Deuda familiar y cambio de ciclo financiero
El descenso de la ratio de deuda sobre PIB se produce después de más de una década de desapalancamiento de los hogares. Tras alcanzar un máximo histórico del 85% del PIB en 2008, las familias encadenan años de amortización de préstamos, menor recurso al crédito y mejora del denominador económico. Desde 2020, la trayectoria es de mayor estabilización, apoyada primero por el ahorro forzoso de la pandemia y después por la evolución nominal de la actividad.
En términos absolutos, la deuda de los hogares aumenta en 2025 un 3,9% respecto al año anterior, al pasar de 696.000 a 723.000 millones de euros. Sin embargo, ese incremento no impide que el indicador relativo siga cayendo. La lectura de los datos apunta a un balance doméstico menos tensionado que en la etapa del boom hipotecario.

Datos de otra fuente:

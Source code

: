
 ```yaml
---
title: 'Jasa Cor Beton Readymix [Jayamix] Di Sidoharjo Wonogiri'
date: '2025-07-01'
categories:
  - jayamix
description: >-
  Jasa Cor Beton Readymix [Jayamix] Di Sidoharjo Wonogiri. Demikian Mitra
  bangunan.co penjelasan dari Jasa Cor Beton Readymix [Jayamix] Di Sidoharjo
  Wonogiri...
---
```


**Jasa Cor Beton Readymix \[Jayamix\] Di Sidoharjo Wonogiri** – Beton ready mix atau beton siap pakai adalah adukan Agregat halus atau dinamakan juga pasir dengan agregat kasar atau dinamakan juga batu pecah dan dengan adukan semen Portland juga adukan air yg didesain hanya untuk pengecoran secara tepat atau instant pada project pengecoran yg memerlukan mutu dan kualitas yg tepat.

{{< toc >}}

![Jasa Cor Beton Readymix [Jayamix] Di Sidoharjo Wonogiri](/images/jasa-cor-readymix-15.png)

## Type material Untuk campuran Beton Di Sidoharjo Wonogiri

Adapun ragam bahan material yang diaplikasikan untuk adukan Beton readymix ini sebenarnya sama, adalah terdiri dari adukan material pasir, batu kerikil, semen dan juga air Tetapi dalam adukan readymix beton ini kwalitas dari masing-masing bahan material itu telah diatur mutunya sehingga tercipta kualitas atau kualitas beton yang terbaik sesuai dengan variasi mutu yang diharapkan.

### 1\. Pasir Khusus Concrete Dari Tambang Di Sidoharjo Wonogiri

La riqueza financiera marca un récord en 2025
El Banco de España sitúa la riqueza financiera neta de los hogares y de las instituciones sin fines de lucro al servicio de los hogares en 2,6 billones de euros al cierre de 2025. La cifra representa un aumento interanual del 11% y eleva la ratio sobre PIB al 156,8%, frente al 149,5% del ejercicio anterior. También queda por encima del promedio observado desde 2022.
Los activos financieros totales aumentan en 292.100 millones de euros en un año y alcanzan 3,436 billones, un 9,3% más. Según el Banco de España, este avance se explica sobre todo por la revalorización de activos, especialmente participaciones en el capital y fondos de inversión. En cambio, el efectivo y los depósitos pierden peso dentro de las carteras familiares, aunque todavía representan el 33,4% del total.
Impacto en el ahorro y perspectivas para 2026
La composición del patrimonio financiero sugiere un mayor desplazamiento hacia productos ligados al mercado, con las participaciones de capital y los fondos de inversión cerca de máximos. Ese cambio puede reforzar la exposición de los hogares a las oscilaciones bursátiles y a la evolución de los tipos de interés. Al mismo tiempo, una menor carga relativa de deuda mejora la capacidad financiera del sector doméstico ante cambios del ciclo.
La evolución de 2026 dependerá en parte del comportamiento de los mercados y de las condiciones de crédito. El texto apunta a que habrá que esperar a los datos del primer trimestre para medir el efecto de la guerra de Irán sobre los activos financieros, los tipos y el acceso a financiación. Ese escenario será relevante para comprobar si continúa la reducción del endeudamiento relativo de las familias en España.
En nuestra publicación ya abordamos la vulnerabilidad financiera de los hogares españoles cuando el ahorro cae por debajo del 10% del salario neto anual. En ese análisis destacamos cómo la falta de colchón reduce la capacidad de absorber imprevistos, puede alterar el consumo y refuerza la necesidad de convertir el ahorro en un hábito adaptado a cada etapa vital.